Grosseto. Die italienische Justiz hat am Montag die Aufarbeitung der Havarie des Kreuzfahrtschiffes „Costa Concordia“ fortgesetzt, bei der am 13. Januar 32 Menschen starben. Zu der Anhörung in Grosseto erschien neben mehr als 1000 Überlebenden und Hinterbliebenen auch der beschuldigte Kapitän Francesco Schettino.

Der Unglückskapitän kam durch die Hintertür, erwartet von Hunderten Überlebenden und Hinterbliebenen von Todesopfern. Nach mehrmonatiger Pause hat die italienische Justiz am Montag die Beweisaufnahme zur Havarie des Kreuzfahrtschiffs "Costa Concordia" fortgesetzt. Der Andrang war so groß, dass die Anhörung in einem Theater der toskanischen Stadt Grosseto stattfand, um allen interessierten Betroffenen Platz zu bieten.

Die "Costa Concordia" mit 4.200 Passagieren und Besatzungsmitgliedern an Bord war am 13. Januar zu nah an die kleine Insel Giglio herangefahren, hatte einen Felsen gerammt und war gekentert. 32 Menschen kamen ums Leben, darunter auch zwölf deutsche Passagiere.

Mehr als 1000 Menschen wollten Kapitän Schettino ins Gesicht sehen

Über 1000 Menschen kamen, um dem beschuldigten Kapitän Francesco Schettino ins Gesicht zu sehen. "Wir wollen ihm in die Augen schauen und sehen, wie er auf die Beschuldigungen reagiert", sagte der deutsche Überlebende Michael Liessen, der mit seiner Frau an der nicht öffentlichen Anhörung teilnahm.
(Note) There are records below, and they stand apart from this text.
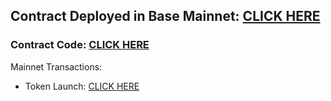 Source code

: ## Contract Deployed in Base Mainnet: [CLICK HERE](https://basescan.org/address/0x4aefdb502562a55aae91dfdaf5a11f1724d945d1)

### Contract Code: [CLICK HERE](https://basescan.org/address/0x4aefdb502562a55AAe91dfDAF5a11f1724d945d1#code)

Mainnet Transactions:
- Token Launch: [CLICK HERE](https://basescan.org/tx/0x74f1f182fc4b98f12feb20533e4df131641601f4f2ca038429db5c16463a122a)
 
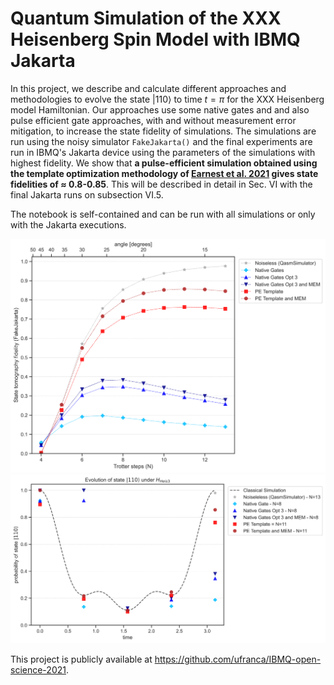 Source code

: # Quantum Simulation of the XXX Heisenberg Spin Model with IBMQ Jakarta

In this project, we describe and calculate different approaches and methodologies to evolve the state $|110\rangle$ to time $t=\pi$ for the XXX Heisenberg model Hamiltonian. Our approaches use some native gates and  and also pulse efficient gate approaches, with and without measurement error mitigation, to increase the state fidelity of simulations. The simulations are run using the noisy simulator `FakeJakarta()` and the final experiments are run in IBMQ's Jakarta device using the parameters of the simulations with highest fidelity. We show that __a pulse-efficient simulation obtained using the template optimization methodology of [Earnest et al. 2021](https://arxiv.org/abs/2105.01063) gives state fidelities of $\approx$ 0.8-0.85__. This will be described in detail in Sec. VI with the final Jakarta runs on subsection VI.5.

The notebook is self-contained and can be run with all simulations or only with the Jakarta executions. 

<img src ='images/final_simulations.svg' >

<img src ='images/final_state_evolution_simulations.svg' >


This project is publicly available at https://github.com/ufranca/IBMQ-open-science-2021.

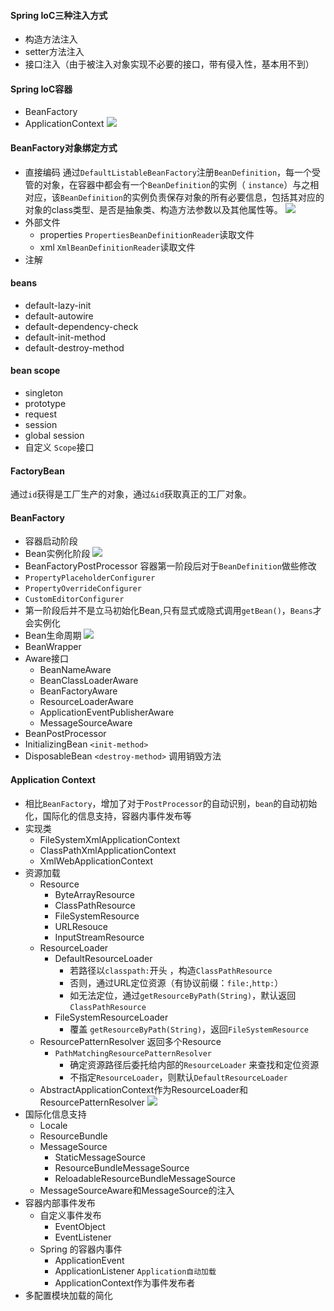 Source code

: #### Spring IoC三种注入方式
- 构造方法注入
- setter方法注入
- 接口注入（由于被注入对象实现不必要的接口，带有侵入性，基本用不到）

#### Spring IoC容器
- BeanFactory
- ApplicationContext
![](https://i.imgur.com/gmuqPOP.png)

#### BeanFactory对象绑定方式
- 直接编码
  通过`DefaultListableBeanFactory`注册`BeanDefinition`，每一个受管的对象，在容器中都会有一个`BeanDefinition`的实例（ `instance`）与之相对应，该`BeanDefinition`的实例负责保存对象的所有必要信息，包括其对应的对象的class类型、是否是抽象类、构造方法参数以及其他属性等。
![](https://i.imgur.com/D6N0p0k.png)
- 外部文件
  - properties
  `PropertiesBeanDefinitionReader`读取文件
  - xml
  `XmlBeanDefinitionReader`读取文件
- 注解

#### beans
- default-lazy-init
- default-autowire
- default-dependency-check
- default-init-method
- default-destroy-method

#### bean scope
- singleton
- prototype
- request
- session
- global session
- 自定义 `Scope`接口

#### FactoryBean
通过`id`获得是工厂生产的对象，通过`&id`获取真正的工厂对象。

#### BeanFactory
- 容器启动阶段
- Bean实例化阶段
![](http://7xpuj1.com1.z0.glb.clouddn.com/QQ%E6%88%AA%E5%9B%BE20170513112138.png)
- BeanFactoryPostProcessor
 容器第一阶段后对于`BeanDefinition`做些修改
 - `PropertyPlaceholderConfigurer`
 - `PropertyOverrideConfigurer`
 - `CustomEditorConfigurer`
- 第一阶段后并不是立马初始化Bean,只有显式或隐式调用`getBean()`，`Beans`才会实例化
- Bean生命周期
![](https://pic1.zhimg.com/80/v2-baaf7d50702f6d0935820b9415ff364c_hd.jpg)
- BeanWrapper
- Aware接口
  - BeanNameAware
  - BeanClassLoaderAware
  - BeanFactoryAware
  - ResourceLoaderAware
  - ApplicationEventPublisherAware
  - MessageSourceAware
- BeanPostProcessor
- InitializingBean `<init-method>`
- DisposableBean `<destroy-method>`
  调用销毁方法

#### Application Context
- 相比`BeanFactory`，增加了对于`PostProcessor`的自动识别，`bean`的自动初始化，国际化的信息支持，容器内事件发布等
- 实现类
  - FileSystemXmlApplicationContext
  - ClassPathXmlApplicationContext
  - XmlWebApplicationContext
- 资源加载
  - Resource 
    - ByteArrayResource
    - ClassPathResource
    - FileSystemResource
    - URLResouce
    - InputStreamResource
  - ResourceLoader
    - DefaultResourceLoader
      - 若路径以`classpath:`开头 ，构造`ClassPathResource`
      - 否则，通过URL定位资源（有协议前缀：`file:`,`http:`）
      - 如无法定位，通过`getResourceByPath(String)`，默认返回`ClassPathResource`
    - FileSystemResourceLoader
      - 覆盖 `getResourceByPath(String)`，返回`FileSystemResource`
  - ResourcePatternResolver 返回多个Resource
    - `PathMatchingResourcePatternResolver`
      - 确定资源路径后委托给内部的`ResourceLoader` 来查找和定位资源
      - 不指定`ResourceLoader`，则默认`DefaultResourceLoader`
  - AbstractApplicationContext作为ResourceLoader和ResourcePatternResolver ![](https://i.imgur.com/Usb78Di.png)
- 国际化信息支持 
  - Locale
  - ResourceBundle
  - MessageSource
    - StaticMessageSource
    - ResourceBundleMessageSource
    - ReloadableResourceBundleMessageSource
  - MessageSourceAware和MessageSource的注入 
- 容器内部事件发布
  - 自定义事件发布
    - EventObject
    - EventListener
  - Spring 的容器内事件
    - ApplicationEvent
    - ApplicationListener `Application自动加载`
    - ApplicationContext作为事件发布者
- 多配置模块加载的简化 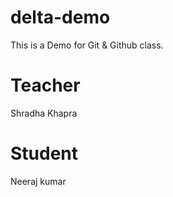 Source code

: # delta-demo
This is a Demo for Git &amp; Github class.

# Teacher
Shradha Khapra

# Student
Neeraj kumar
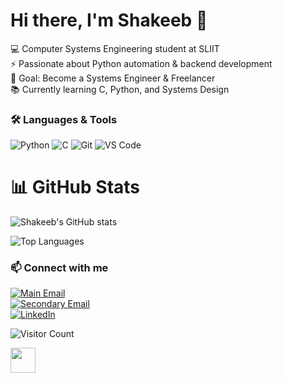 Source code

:# Hi there, I'm Shakeeb 👋

💻 Computer Systems Engineering student at SLIIT  
⚡ Passionate about Python automation & backend development  
🎯 Goal: Become a Systems Engineer & Freelancer  
📚 Currently learning C, Python, and Systems Design

### 🛠️ Languages & Tools
![Python](https://img.shields.io/badge/-Python-3776AB?logo=python&logoColor=white)
![C](https://img.shields.io/badge/-C-00599C?logo=c&logoColor=white)
![Git](https://img.shields.io/badge/-Git-F05032?logo=git&logoColor=white)
![VS Code](https://img.shields.io/badge/-VSCode-007ACC?logo=visual-studio-code&logoColor=white)


# 📊 GitHub Stats

![Shakeeb's GitHub stats](https://github-readme-stats.vercel.app/api?username=sha-keeb&show_icons=true&theme=radical)

![Top Languages](https://github-readme-stats.vercel.app/api/top-langs/?username=sha-keeb&layout=compact&theme=tokyonight)


### 📫 Connect with me
[![Main Email](https://img.shields.io/badge/-Main%20Email-0056D2?logo=microsoft-outlook&logoColor=white)](mailto:it25102811@my.sliit.lk)  
[![Secondary Email](https://img.shields.io/badge/-Secondary%20Email-D14836?logo=gmail&logoColor=white)](mailto:shakeebaduham822@gmail.com)  
[![LinkedIn](https://img.shields.io/badge/-LinkedIn-0077B5?logo=linkedin&logoColor=white)](https://www.linkedin.com/in/shakeeb-aduham-a26641243)


![Visitor Count](https://komarev.com/ghpvc/?username=shakeeb822&color=blue)


<img src="https://media.giphy.com/media/hvRJCLFzcasrR4ia7z/giphy.gif" width="40px">
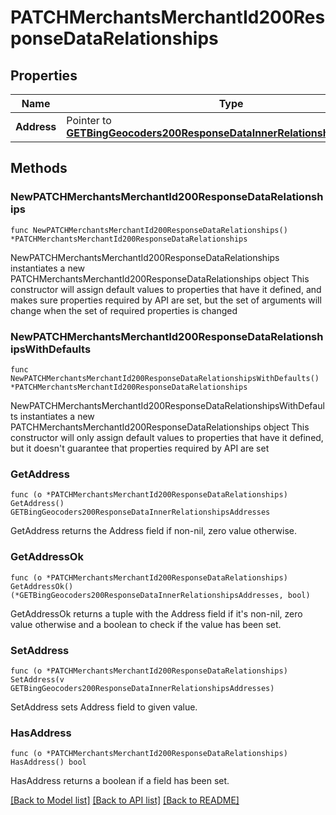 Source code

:# PATCHMerchantsMerchantId200ResponseDataRelationships

## Properties

Name | Type | Description | Notes
------------ | ------------- | ------------- | -------------
**Address** | Pointer to [**GETBingGeocoders200ResponseDataInnerRelationshipsAddresses**](GETBingGeocoders200ResponseDataInnerRelationshipsAddresses.md) |  | [optional] 

## Methods

### NewPATCHMerchantsMerchantId200ResponseDataRelationships

`func NewPATCHMerchantsMerchantId200ResponseDataRelationships() *PATCHMerchantsMerchantId200ResponseDataRelationships`

NewPATCHMerchantsMerchantId200ResponseDataRelationships instantiates a new PATCHMerchantsMerchantId200ResponseDataRelationships object
This constructor will assign default values to properties that have it defined,
and makes sure properties required by API are set, but the set of arguments
will change when the set of required properties is changed

### NewPATCHMerchantsMerchantId200ResponseDataRelationshipsWithDefaults

`func NewPATCHMerchantsMerchantId200ResponseDataRelationshipsWithDefaults() *PATCHMerchantsMerchantId200ResponseDataRelationships`

NewPATCHMerchantsMerchantId200ResponseDataRelationshipsWithDefaults instantiates a new PATCHMerchantsMerchantId200ResponseDataRelationships object
This constructor will only assign default values to properties that have it defined,
but it doesn't guarantee that properties required by API are set

### GetAddress

`func (o *PATCHMerchantsMerchantId200ResponseDataRelationships) GetAddress() GETBingGeocoders200ResponseDataInnerRelationshipsAddresses`

GetAddress returns the Address field if non-nil, zero value otherwise.

### GetAddressOk

`func (o *PATCHMerchantsMerchantId200ResponseDataRelationships) GetAddressOk() (*GETBingGeocoders200ResponseDataInnerRelationshipsAddresses, bool)`

GetAddressOk returns a tuple with the Address field if it's non-nil, zero value otherwise
and a boolean to check if the value has been set.

### SetAddress

`func (o *PATCHMerchantsMerchantId200ResponseDataRelationships) SetAddress(v GETBingGeocoders200ResponseDataInnerRelationshipsAddresses)`

SetAddress sets Address field to given value.

### HasAddress

`func (o *PATCHMerchantsMerchantId200ResponseDataRelationships) HasAddress() bool`

HasAddress returns a boolean if a field has been set.


[[Back to Model list]](../README.md#documentation-for-models) [[Back to API list]](../README.md#documentation-for-api-endpoints) [[Back to README]](../README.md)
Schettino, im Anzug und mit Sonnenbrille, schlüpfte ohne ein Wort zu den wartenden Medien durch einen Hintereingang in das Gebäude. Anwälte berichteten, der 51-Jährige habe die Anhörung konzentriert verfolgt. Seine Verteidiger hätten einige Einsprüche gegen Beweismittel eingelegt. Die Beratungen in dieser Woche spielen eine Rolle bei der Entscheidung, ob ihm der Prozess gemacht wird.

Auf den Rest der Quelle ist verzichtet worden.